Reproduce, with no alteration, the span of lines that begins at the line containing "售货查询 | 退出 |" and ends at the last line of the records, both ends included, and nothing else.

Exercise data Block Start

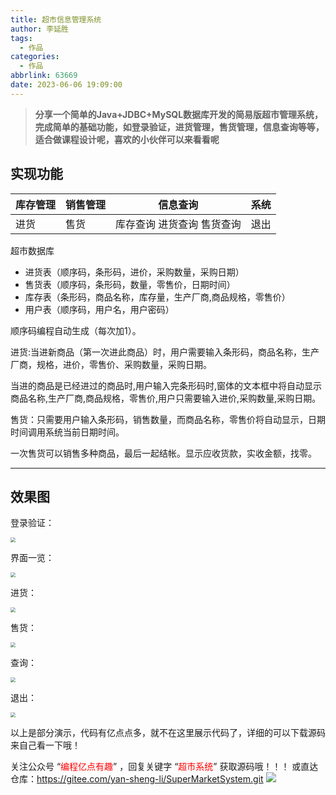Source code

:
 ```yaml
---
title: 超市信息管理系统
author: 李延胜
tags:
  - 作品
categories:
  - 作品
abbrlink: 63669
date: 2023-06-06 19:09:00
---
```

> **分享一个简单的Java+JDBC+MySQL数据库开发的简易版超市管理系统，完成简单的基础功能，如登录验证，进货管理，售货管理，信息查询等等，适合做课程设计呢，喜欢的小伙伴可以来看看呢**

## 实现功能

| 库存管理 | 销售管理 | 信息查询                     | 系统 |
| -------- | -------- | ---------------------------- | ---- |
| 进货     | 售货     | 库存查询  进货查询  售货查询 | 退出 |

超市数据库

- 进货表（顺序码，条形码，进价，采购数量，采购日期）
- 售货表（顺序码，条形码，数量，零售价，日期时间）
- 库存表（条形码，商品名称，库存量，生产厂商,商品规格，零售价）
- 用户表（顺序码，用户名，用户密码）

 顺序码编程自动生成（每次加1）。

进货:当进新商品（第一次进此商品）时，用户需要输入条形码，商品名称，生产厂商，规格，进价，零售价、采购数量，采购日期。

当进的商品是已经进过的商品时,用户输入完条形码时,窗体的文本框中将自动显示商品名称,生产厂商,商品规格，零售价,用户只需要输入进价,采购数量,采购日期。

售货：只需要用户输入条形码，销售数量，而商品名称，零售价将自动显示，日期时间调用系统当前日期时间。

一次售货可以销售多种商品，最后一起结帐。显示应收货款，实收金额，找零。

------

## 效果图

登录验证：

<img src="https://picture-1302879452.cos.ap-guangzhou.myqcloud.com/img/login.gif" style="zoom:50%;" />

界面一览：

<img src="https://picture-1302879452.cos.ap-guangzhou.myqcloud.com/img/exit.gif" style="zoom:50%;" />

进货：

<img src="https://picture-1302879452.cos.ap-guangzhou.myqcloud.com/img/in.gif" style="zoom:50%;" />

售货：

<img src="https://picture-1302879452.cos.ap-guangzhou.myqcloud.com/img/sell.gif" style="zoom:50%;" />

查询：

<img src="https://picture-1302879452.cos.ap-guangzhou.myqcloud.com/img/find.gif" style="zoom:50%;" />

退出：

<img src="https://picture-1302879452.cos.ap-guangzhou.myqcloud.com/img/exit.gif" style="zoom:50%;" />

以上是部分演示，代码有亿点点多，就不在这里展示代码了，详细的可以下载源码来自己看一下哦！




关注公众号 “<font color='red'>编程亿点有趣</font>” ，回复关键字 “<font color='red'>超市系统</font>” 获取源码哦！！！
或直达仓库：https://gitee.com/yan-sheng-li/SuperMarketSystem.git
    ![](http://cdn.qiniu.liyansheng.top/typora/pvTQ1bYb9j2rLQe0WQEfmAqnbxLhUfje.gif)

Exercise data Block End

* **Answer for the task**
| 进货     | 售货     | 库存查询  进货查询  售货查询 | 退出 |

超市数据库

- 进货表（顺序码，条形码，进价，采购数量，采购日期）
- 售货表（顺序码，条形码，数量，零售价，日期时间）
- 库存表（条形码，商品名称，库存量，生产厂商,商品规格，零售价）
- 用户表（顺序码，用户名，用户密码）

 顺序码编程自动生成（每次加1）。

进货:当进新商品（第一次进此商品）时，用户需要输入条形码，商品名称，生产厂商，规格，进价，零售价、采购数量，采购日期。

当进的商品是已经进过的商品时,用户输入完条形码时,窗体的文本框中将自动显示商品名称,生产厂商,商品规格，零售价,用户只需要输入进价,采购数量,采购日期。

售货：只需要用户输入条形码，销售数量，而商品名称，零售价将自动显示，日期时间调用系统当前日期时间。

一次售货可以销售多种商品，最后一起结帐。显示应收货款，实收金额，找零。

------

## 效果图

登录验证：

<img src="https://picture-1302879452.cos.ap-guangzhou.myqcloud.com/img/login.gif" style="zoom:50%;" />

界面一览：

<img src="https://picture-1302879452.cos.ap-guangzhou.myqcloud.com/img/exit.gif" style="zoom:50%;" />

进货：

<img src="https://picture-1302879452.cos.ap-guangzhou.myqcloud.com/img/in.gif" style="zoom:50%;" />

售货：

<img src="https://picture-1302879452.cos.ap-guangzhou.myqcloud.com/img/sell.gif" style="zoom:50%;" />

查询：

<img src="https://picture-1302879452.cos.ap-guangzhou.myqcloud.com/img/find.gif" style="zoom:50%;" />

退出：

<img src="https://picture-1302879452.cos.ap-guangzhou.myqcloud.com/img/exit.gif" style="zoom:50%;" />

以上是部分演示，代码有亿点点多，就不在这里展示代码了，详细的可以下载源码来自己看一下哦！




关注公众号 “<font color='red'>编程亿点有趣</font>” ，回复关键字 “<font color='red'>超市系统</font>” 获取源码哦！！！
或直达仓库：https://gitee.com/yan-sheng-li/SuperMarketSystem.git
    ![](http://cdn.qiniu.liyansheng.top/typora/pvTQ1bYb9j2rLQe0WQEfmAqnbxLhUfje.gif)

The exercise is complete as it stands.